It's a joke.  Not thinking it's funny is fine.  Being offended by it is silly.

 

Andrew Eisen

Re: EB Games Australian Web Ad Called Sexist

With the basic exception of the background music and the brief insertions of a narrator, everything else was completely modern. (The trumpeting noise might be vintage, but it could be easily swapped for other blah-blah sound effects.)

This video doesn't depend on that 1950s styling, it merely borrows a few minor aspects. The characters are dressed modernly, the animation and illustration styles are modern, the dialog is modern, the sets are modern and the whole thing is in color. The retro elements are irrelevant to the whole. If you want to parody that sort of thing, the general approach is to go overboard, not to subtle about it.
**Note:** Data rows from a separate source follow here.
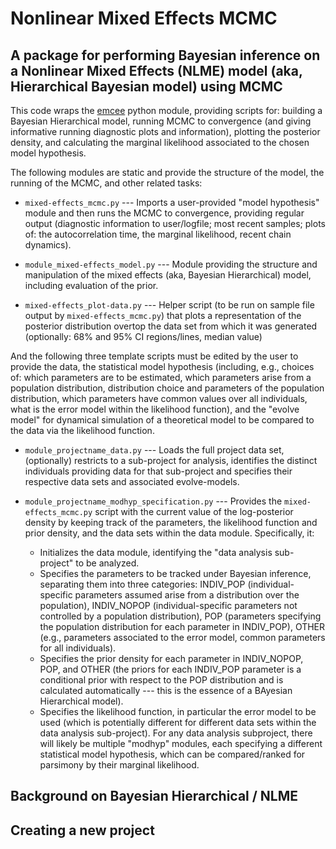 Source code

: # Nonlinear Mixed Effects MCMC 
## A package for performing Bayesian inference on a Nonlinear Mixed Effects (NLME) model (aka, Hierarchical Bayesian model) using MCMC

This code wraps the [emcee](https://emcee.readthedocs.io/en/stable/) python module, providing scripts for: building a Bayesian Hierarchical model, running MCMC to convergence (and giving informative running diagnostic plots and information), plotting the posterior density, and calculating the marginal likelihood associated to the chosen model hypothesis.

The following modules are static and provide the structure of the model, the running of the MCMC, and other related tasks:

* `mixed-effects_mcmc.py` --- Imports a user-provided "model hypothesis" module and then runs the MCMC to convergence, providing regular output (diagnostic information to user/logfile; most recent samples; plots of: the autocorrelation time, the marginal likelihood, recent chain dynamics).

* `module_mixed-effects_model.py` --- Module providing the structure and manipulation of the mixed effects (aka, Bayesian Hierarchical) model, including evaluation of the prior.

* `mixed-effects_plot-data.py` --- Helper script (to be run on sample file output by `mixed-effects_mcmc.py`) that plots a representation of the posterior distribution overtop the data set from which it was generated (optionally: 68% and 95% CI regions/lines, median value)

And the following three template scripts must be edited by the user to provide the data, the statistical model hypothesis (including, e.g., choices of: which parameters are to be estimated, which parameters arise from a population distribution, distribution choice and parameters of the population distribution, which parameters have common values over all individuals, what is the error model within the likelihood function), and the "evolve model" for dynamical simulation of a theoretical model to be compared to the data via the likelihood function.

* `module_projectname_data.py` --- Loads the full project data set, (optionally) restricts to a sub-project for analysis, identifies the distinct individuals providing data for that sub-project and specifies their respective data sets and associated evolve-models.

* `module_projectname_modhyp_specification.py` --- Provides the `mixed-effects_mcmc.py` script with the current value of the log-posterior density by keeping track of the parameters, the likelihood function and prior density, and the data sets within the data module.  Specifically, it:
  * Initializes the data module, identifying the "data analysis sub-project" to be analyzed.
  * Specifies the parameters to be tracked under Bayesian inference, separating them into three categories: INDIV_POP (individual-specific parameters assumed arise from a distribution over the population), INDIV_NOPOP (individual-specific parameters not controlled by a population distribution), POP (parameters specifying the population distribution for each parameter in INDIV_POP), OTHER (e.g., parameters associated to the error model, common parameters for all individuals).
  * Specifies the prior density for each parameter in INDIV_NOPOP, POP, and OTHER (the priors for each INDIV_POP parameter is a conditional prior with respect to the POP distribution and is calculated automatically --- this is the essence of a BAyesian Hierarchical model).
  * Specifies the likelihood function, in particular the error model to be used (which is potentially different for different data sets within the data analysis sub-project).
For any data analysis subproject, there will likely be multiple "modhyp" modules, each specifying a different statistical model hypothesis, which can be compared/ranked for parsimony by their marginal likelihood.

## Background on Bayesian Hierarchical / NLME

## Creating a new project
And again, if this was an outlier I wouldn't care; but this isn't the first time GameStop/EB has used offensive stereotypes, and it's something that is fairly common in the industry at large. Things like 'boob physics', most female character design, and the kind of games that are targeted at 'girls' (like Ubisoft's awful Imagine games); any one problem could be overlooked as stupidity but as a whole it becomes a much more looming problem.

Re: EB Games Australian Web Ad Called Sexist

"...everything else was completely modern."

Well, of course.  It's about trading in video games for store credit at a video game specialty store to buy more video games.  That's a modern concept.

 

Andrew Eisen

Re: EB Games Australian Web Ad Called Sexist

The idea of trading a product for another product is not a modern concept. The item in question may have been videogames, but it was not core to what was being sold. It could have been movies, electronics, books, tools -- it's interchangeable.

Don't forget, parody is supposed to make some sort of remark on the original material; this was faithful to old stereotypes. No satire, no jokes, just sexism.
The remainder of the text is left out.